La reciente borrasca Jana y las precipitaciones de esta semana han elevado un 40% el agua embalsada en las cuencas internas, la mayor subida desde 2020.

Las lluvias del pasado fin de semana, impulsadas por la borrasca Jana, y las precipitaciones acumuladas en los últimos días han supuesto un respiro para la crisis hídrica en Cataluña. Los embalses de las cuencas internas han visto aumentar sus reservas del 31,3% al 43,5% en apenas siete días, lo que supone una subida de 12 puntos porcentuales y un incremento del 40% del agua embalsada. Se trata del crecimiento más pronunciado desde el temporal Gloria de 2020, según datos de la Generalitat.

La situación contrasta con la de hace un año, cuando la comunidad autónoma registraba su nivel más bajo en más de un siglo, con embalses al 15% de su capacidad. En aquel momento, el Govern se vio obligado a declarar la fase de emergencia y aplicar severas restricciones al consumo doméstico, industrial y agrícola. Incluso se estudió la posibilidad de importar agua en barcos para garantizar el abastecimiento de Barcelona. Hoy, el panorama es radicalmente distinto: las ruinas de Sant Romà de Sau, sumergidas desde la construcción del pantano en 1963 y expuestas por la sequía, han vuelto a quedar cubiertas por el agua.

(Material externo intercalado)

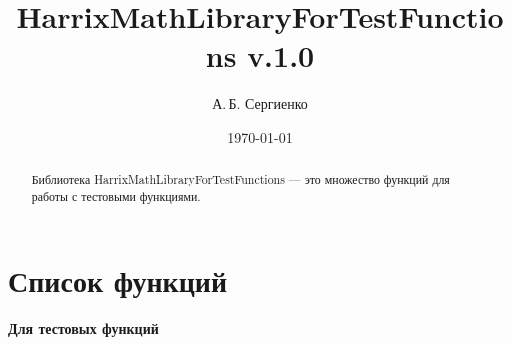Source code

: \documentclass[a4paper,12pt]{article}
\title{HarrixMathLibraryForTestFunctions v.1.0}
\author{А.\,Б. Сергиенко}
\date{\today}
\begin{document}


\maketitle

\begin{abstract}
Библиотека HarrixMathLibraryForTestFunctions --- это множество функций для работы с тестовыми функциями.
\end{abstract}

\tableofcontents

\newpage

\newpage
\section{Список функций}\label{section_listfunctions}
\textbf{Для тестовых функций}
\end{document}
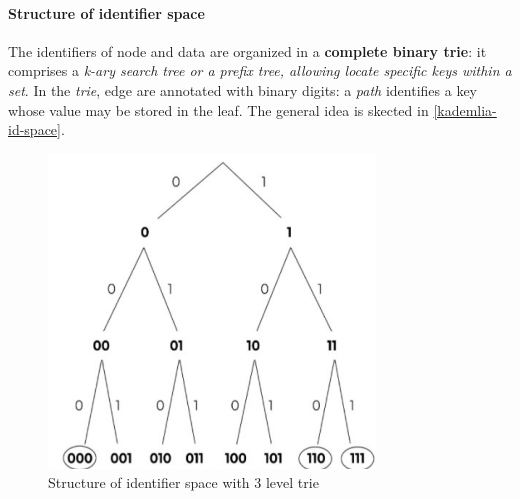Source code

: \documentclass[10pt,a4paper]{report}
\begin{document}
\paragraph{Structure of identifier space}\label{sec:structure-of-identifier-space}
The identifiers of node and data are organized in a \textbf{complete binary trie}: it comprises a \textit{k-ary search tree or a prefix tree, allowing locate specific keys within a set}.
In the \textit{trie}, edge are annotated with binary digits: a \textit{path} identifies a key whose value may be stored in the leaf. The general idea is skected in \ref{kademlia-id-space}. 
\begin{figure}[h]
	\centering
	\includegraphics[scale=0.50]{images/Pasted image 20230303142817.png}
	\caption{Structure of identifier space with 3 level trie}
	\label{kamdelia-id-space}
\end{figure}
\end{document}
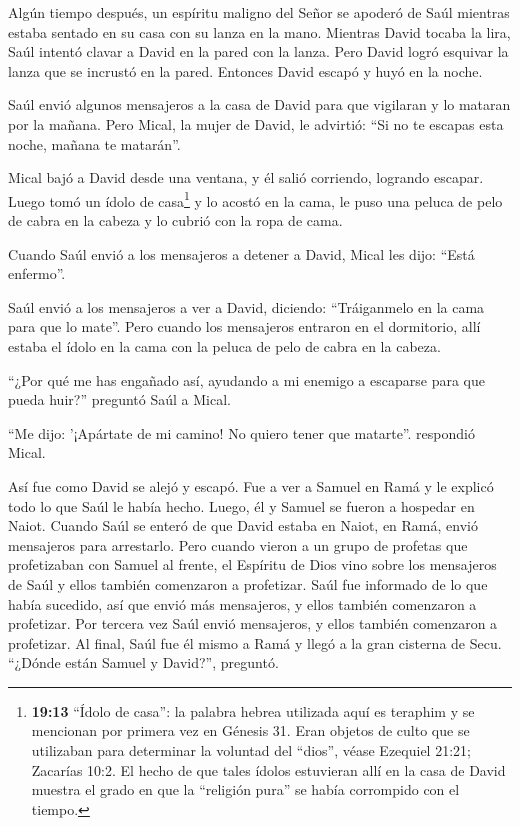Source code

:  Algún tiempo después, un espíritu maligno del Señor se
apoderó de Saúl mientras estaba sentado en su casa con su lanza en la
mano. Mientras David tocaba la lira,  Saúl intentó clavar a
David en la pared con la lanza. Pero David logró esquivar la lanza que
se incrustó en la pared. Entonces David escapó y huyó en la noche.

 Saúl envió algunos mensajeros a la casa de David para que
vigilaran y lo mataran por la mañana. Pero Mical, la mujer de David, le
advirtió: ``Si no te escapas esta noche, mañana te matarán''.

 Mical bajó a David desde una ventana, y él salió
corriendo, logrando escapar.  Luego tomó un ídolo de
casa\footnote{\textbf{19:13} ``Ídolo de casa'': la palabra hebrea
  utilizada aquí es teraphim y se mencionan por primera vez en Génesis
  31. Eran objetos de culto que se utilizaban para determinar la
  voluntad del ``dios'', véase Ezequiel 21:21; Zacarías 10:2. El hecho
  de que tales ídolos estuvieran allí en la casa de David muestra el
  grado en que la ``religión pura'' se había corrompido con el tiempo.}
y lo acostó en la cama, le puso una peluca de pelo de cabra en la cabeza
y lo cubrió con la ropa de cama.

 Cuando Saúl envió a los mensajeros a detener a David,
Mical les dijo: ``Está enfermo''.

 Saúl envió a los mensajeros a ver a David, diciendo:
``Tráiganmelo en la cama para que lo mate''.  Pero cuando
los mensajeros entraron en el dormitorio, allí estaba el ídolo en la
cama con la peluca de pelo de cabra en la cabeza.

 ``¿Por qué me has engañado así, ayudando a mi enemigo a
escaparse para que pueda huir?'' preguntó Saúl a Mical.

``Me dijo: '¡Apártate de mi camino! No quiero tener que matarte''.
respondió Mical.

 Así fue como David se alejó y escapó. Fue a ver a Samuel
en Ramá y le explicó todo lo que Saúl le había hecho. Luego, él y Samuel
se fueron a hospedar en Naiot.  Cuando Saúl se enteró de
que David estaba en Naiot, en Ramá,  envió mensajeros para
arrestarlo. Pero cuando vieron a un grupo de profetas que profetizaban
con Samuel al frente, el Espíritu de Dios vino sobre los mensajeros de
Saúl y ellos también comenzaron a profetizar.  Saúl fue
informado de lo que había sucedido, así que envió más mensajeros, y
ellos también comenzaron a profetizar.  Por tercera vez
Saúl envió mensajeros, y ellos también comenzaron a profetizar.
 Al final, Saúl fue él mismo a Ramá y llegó a la gran
cisterna de Secu. ``¿Dónde están Samuel y David?'', preguntó.

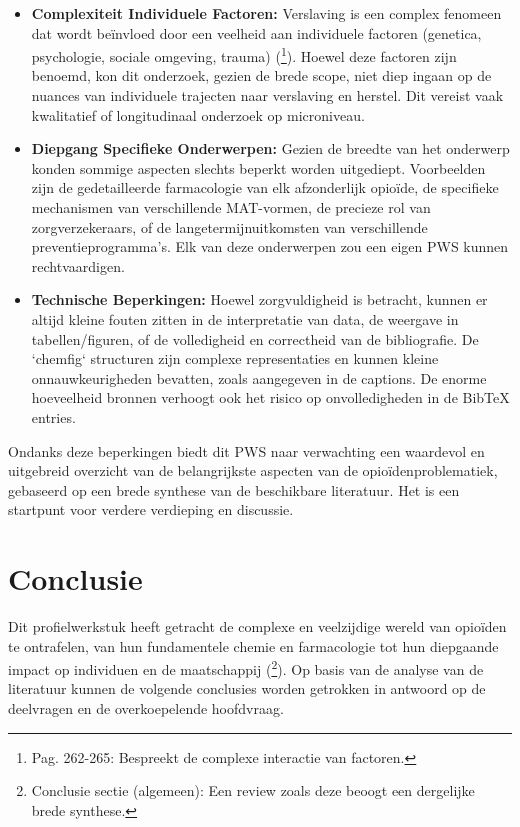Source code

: \documentclass[11pt, a4paper]{report} %
\begin{document}
\begin{itemize}
    \item \textbf{Complexiteit Individuele Factoren:} Verslaving is een complex fenomeen dat wordt beïnvloed door een veelheid aan individuele factoren (genetica, psychologie, sociale omgeving, trauma) (\cite{Cicero2017Review}\footnote{Pag. 262-265: Bespreekt de complexe interactie van factoren.}). Hoewel deze factoren zijn benoemd, kon dit onderzoek, gezien de brede scope, niet diep ingaan op de nuances van individuele trajecten naar verslaving en herstel. Dit vereist vaak kwalitatief of longitudinaal onderzoek op microniveau.
    \item \textbf{Diepgang Specifieke Onderwerpen:} Gezien de breedte van het onderwerp konden sommige aspecten slechts beperkt worden uitgediept. Voorbeelden zijn de gedetailleerde farmacologie van elk afzonderlijk opioïde, de specifieke mechanismen van verschillende MAT-vormen, de precieze rol van zorgverzekeraars, of de langetermijnuitkomsten van verschillende preventieprogramma's. Elk van deze onderwerpen zou een eigen PWS kunnen rechtvaardigen.
    \item \textbf{Technische Beperkingen:} Hoewel zorgvuldigheid is betracht, kunnen er altijd kleine fouten zitten in de interpretatie van data, de weergave in tabellen/figuren, of de volledigheid en correctheid van de bibliografie. De `chemfig` structuren zijn complexe representaties en kunnen kleine onnauwkeurigheden bevatten, zoals aangegeven in de captions. De enorme hoeveelheid bronnen verhoogt ook het risico op onvolledigheden in de BibTeX entries.
\end{itemize}
Ondanks deze beperkingen biedt dit PWS naar verwachting een waardevol en uitgebreid overzicht van de belangrijkste aspecten van de opioïdenproblematiek, gebaseerd op een brede synthese van de beschikbare literatuur. Het is een startpunt voor verdere verdieping en discussie.

\chapter{Conclusie}
\label{ch:conclusie}

Dit profielwerkstuk heeft getracht de complexe en veelzijdige wereld van opioïden te ontrafelen, van hun fundamentele chemie en farmacologie tot hun diepgaande impact op individuen en de maatschappij (\cite{Maclean2020EconomicStudiesOpioid}\footnote{Conclusie sectie (algemeen): Een review zoals deze beoogt een dergelijke brede synthese.}). Op basis van de analyse van de literatuur kunnen de volgende conclusies worden getrokken in antwoord op de deelvragen en de overkoepelende hoofdvraag.
\end{document}

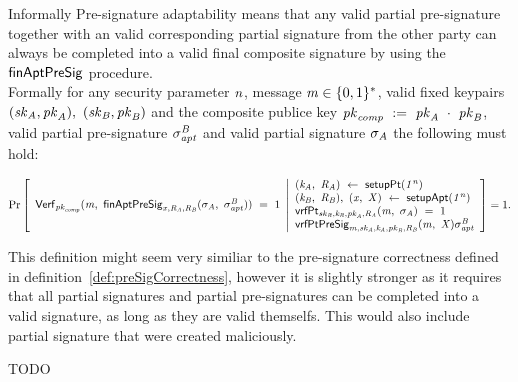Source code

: \begin{definition}
    Informally Pre-signature adaptability means that any valid partial pre-signature together with an valid corresponding partial signature from the other party can
    always be completed into a valid final composite signature by using the $\mathsf{finAptPreSig}$ procedure.\\
    Formally for any security parameter $\mathit{n}$, message $\mathit{m} \in \{0,1\}^{*}$, valid fixed keypairs $(\mathit{sk}_{\mathit{A}}, \mathit{pk}_{\mathit{A}}) ,~ (\mathit{sk}_{\mathit{B}}, \mathit{pk}_{\mathit{B}})$ and the composite publice key $\mathit{pk}_{\mathit{comp}} ~:=~ \mathit{pk}_{\mathit{A}} ~\cdot~ \mathit{pk}_{\mathit{B}}$, valid partial pre-signature $\sigma^{\mathit{B}}_{\mathit{apt}}$ and valid partial signature $\sigma_{\mathit{A}}$ the following must hold:
    \begin{scriptsize}
        \[
            \Pr\left[
            \begin{array}{c}
                \mathsf{Verf}_{\mathit{pk}_{\mathit{comp}}}(\mathit{m} ,~ \mathsf{finAptPreSig}_{\mathit{x},\mathit{R}_{\mathit{A}},\mathit{R}_{\mathit{B}}}(\sigma_{\mathit{A}} ,~ \sigma^{\mathit{B}}_{\mathit{apt}})) ~=~ 1
            \end{array}
            \middle\vert
            \begin{array}{l}
                (\mathit{\mathit{k}_{\mathit{A}}} ,~ \mathit{R}_{\mathit{A}}) ~\leftarrow~ \mathsf{setupPt} (\mathit{1^n}) \\
                (\mathit{\mathit{k}_{\mathit{B}}} ,~ \mathit{R}_{\mathit{B}}) ,~ (\mathit{x} ,~ \mathit{X}) ~\leftarrow~ \mathsf{setupApt}(\mathit{1^n}) \\
                \mathsf{vrfPt}_{\mathit{sk}_{\mathit{B}},\mathit{\mathit{k}_{\mathit{B}}},\mathit{pk}_{\mathit{A}},\mathit{R}_{\mathit{A}}}(\mathit{m} ,~ \sigma_{\mathit{A}}) ~=~ 1 \\
                \mathsf{vrfPtPreSig}_{\mathit{m},\mathit{sk}_{\mathit{A}},\mathit{\mathit{k}_{\mathit{A}}},\mathit{pk}_{\mathit{B}},\mathit{R}_{\mathit{B}}}(\mathit{m} ,~ \mathit{X}){\sigma^{\mathit{B}}_{\mathit{apt}}}
            \end{array}
            \right]=1.
        \]
    \end{scriptsize}
    This definition might seem very similiar to the pre-signature correctness defined in definition~\ref{def:preSigCorrectness}, however it is slightly stronger as it requires that all partial signatures and partial pre-signatures can be completed into a valid signature, as long as they are valid themselfs. This would also include partial signature that were created maliciously.
\end{definition}

\begin{definition}
    TODO~\cite{aumayr2020bitcoinchannels}
\end{definition}

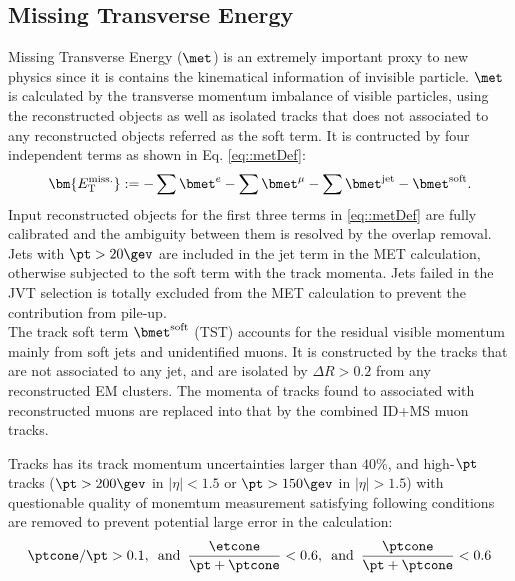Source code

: \subsection{Missing Transverse Energy} \label{sec::objDef::met}
Missing Transverse Energy ($\met$) is an extremely important proxy to new physics since it is contains the kinematical information of invisible particle. $\met$ is calculated by the transverse momentum imbalance of visible particles, using the reconstructed objects as well as isolated tracks that does not associated to any reconstructed objects referred as the soft term.
It is contructed by four independent terms as shown in Eq. \ref{eq::metDef}:
\begin{align}
\bm{E_\mathrm{T}^{\mathrm{miss.}}} :=  - \sum \bmet^{e} - \sum \bmet^{\mu} - \sum \bmet^{\mathrm{jet}} - \bmet^{\mathrm{soft}}.
\label{eq::metDef}
\end{align}
Input reconstructed objects for the first three terms in \ref{eq::metDef} are fully calibrated and the ambiguity between them is resolved by the overlap removal. 
Jets with $\pt>20\gev$ are included in the jet term in the MET calculation, otherwise subjected to the soft term with the track momenta.
Jets failed in the JVT selection is totally excluded from the MET calculation to prevent the contribution from pile-up. \\

The track soft term $\bmet^{\mathrm{soft}}$ (TST) \cite{175_MET_Run2_exp} accounts for the residual visible momentum mainly from soft jets and unidentified muons.
It is constructed by the tracks that are not associated to any jet, and are isolated by $\Delta R>0.2$ from any reconstructed EM clusters. The momenta of tracks found to associated with reconstructed muons are replaced into that by the combined ID+MS muon tracks. 

Tracks has its track momentum uncertainties larger than $40\%$, and high-$\pt$ tracks ($\pt>200 \gev$ in $|\eta|<1.5$ or $\pt>150 \gev$ in $|\eta|>1.5$) with questionable quality of monemtum measurement satisfying following conditions are removed to prevent potential large error in the calculation:
\begin{align}
\ptcone/\pt>0.1, \,\,\, \mathrm{and} \,\,\, \frac{\etcone}{\pt+\ptcone}<0.6, \,\,\,  \mathrm{and} \,\,\, \frac{\ptcone}{\pt+\ptcone}<0.6
\end{align}



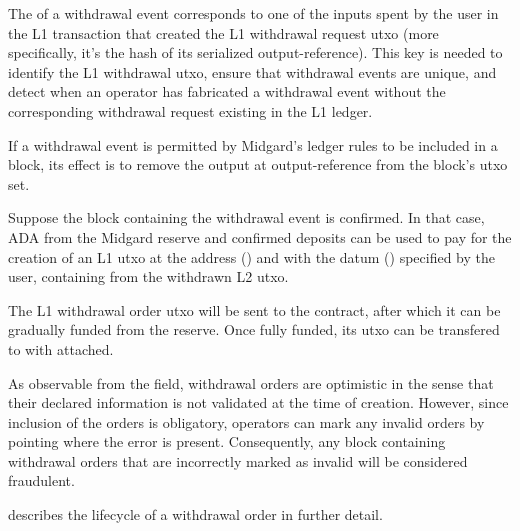 \documentclass[../midgard.tex]{subfiles}
\begin{document}
The  of a withdrawal event corresponds to one of the inputs spent by the user in the L1 transaction that created the L1 withdrawal request utxo (more specifically, it's the hash of its serialized output-reference).
This key is needed to identify the L1 withdrawal utxo, ensure that withdrawal events are unique, and detect when an operator has fabricated a withdrawal event without the corresponding withdrawal request existing in the L1 ledger.

If a withdrawal event is permitted by Midgard's ledger rules to be included in a block, its effect is to remove the output at output-reference  from the block's utxo set.

Suppose the block containing the withdrawal event is confirmed.
In that case, ADA from the Midgard reserve and confirmed deposits can be used to pay for the creation of an L1 utxo at the address () and with the datum () specified by the user, containing  from the withdrawn L2 utxo.

The L1 withdrawal order utxo will be sent to the  contract, after which it can be gradually funded from the reserve. Once fully funded, its utxo can be transfered to  with  attached.

As observable from the  field, withdrawal orders are optimistic in the sense that their declared information is not validated at the time of creation.
However, since inclusion of the orders is obligatory, operators can mark any invalid orders by pointing where the error is present.
Consequently, any block containing withdrawal orders that are incorrectly marked as invalid will be considered fraudulent.

 describes the lifecycle of a withdrawal order in further detail.
\end{document}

Entre los embalses más beneficiados está el de Sau, que ha pasado de un 7,3% a un 31,7% en una semana. Susqueda, el mayor de las cuencas internas, ha subido del 38,1% al 41,4%, mientras que La Baells supera ya su media de la última década con un 72,6%. En la comarca del Alt Empordà, el embalse de Darnius-Boadella ha duplicado su capacidad del 16% al 35%, aunque la emergencia sigue activa en los 35 municipios que dependen de él.

¿Se acerca el fin de las medidas?

A pesar de la mejora en las reservas, el Govern mantiene restricciones en 542 municipios, aunque en la mayoría de los casos son leves, como la limitación del riego en determinadas franjas horarias. En Barcelona, donde rige la alerta por sequía desde hace dos años y medio, la recuperación de los embalses podría suponer el fin de estas medidas en pocas semanas.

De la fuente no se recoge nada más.